一針一針と刺しているときは、単純に×印の整列でしかないのですが、徐々に進めていくことで図案が完成していくのが楽しいです。色が変わるたびに、糸の端を始末して、次の糸に変更していくのですが、図案のどこから進めていくかによって始末する回数にも影響して、単純作業の中にも工夫が必要になります。
完成後に布の裏を見てみると、自分がどの道筋で縫い進めてきたのかがはっきりと分かります。やみくもに進めていくのではなく、最終的な完成図案を常に思い描きながら作業することで、糸の無駄もなくなり、布の裏にでる糸の始末も少なくて済み、結果として美しいものが出来上がることになります。

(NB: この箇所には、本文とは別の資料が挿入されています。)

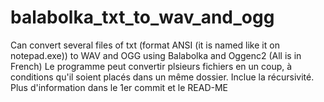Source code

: # balabolka_txt_to_wav_and_ogg
Can convert several files of txt (format ANSI (it is named like it on notepad.exe)) to WAV and OGG using Balabolka and Oggenc2
(All is in French)
Le programme peut convertir plsieurs fichiers en un coup, à conditions qu'il soient placés dans un même dossier. Inclue la récursivité.
Plus d'information dans le 1er commit et le READ-ME
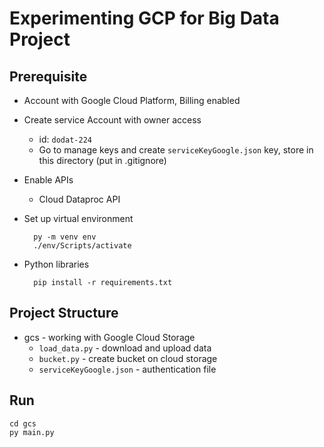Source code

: # Experimenting GCP for Big Data Project 

## Prerequisite

- Account with Google Cloud Platform, Billing enabled
- Create service Account with owner access 
    - id: `dodat-224`
    - Go to manage keys and create `serviceKeyGoogle.json` key, store in this directory  (put in .gitignore)
- Enable APIs
    - Cloud Dataproc API
- Set up virtual environment

        py -m venv env
        ./env/Scripts/activate

- Python libraries
    
        pip install -r requirements.txt
    
## Project Structure

- gcs - working with Google Cloud Storage
    - `load_data.py` - download and upload data
    - `bucket.py` - create bucket on cloud storage
    - `serviceKeyGoogle.json` - authentication file

## Run

    cd gcs
    py main.py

 仕事のうえでも、ある業務を進めていくときに、そのことにだけ集中して前に進むことばかり考えてしまうことがあります。しかし、それが全体の仕事のどの部分なのか、全体を完成させるのに手順として間違っていないか、ということを常に念頭に置かなければいけないということを改めて感じました。余分な糸を使うことなく、いかに少ない作業で進めていくかで、完成したときの美しさが違ってくるのです。

 まだ始めたばかりですが、大作ができるようになるまで根気よく続けていきたいと思いました。いろいろなことを忘れて集中できる、私にとっては大切な時間です。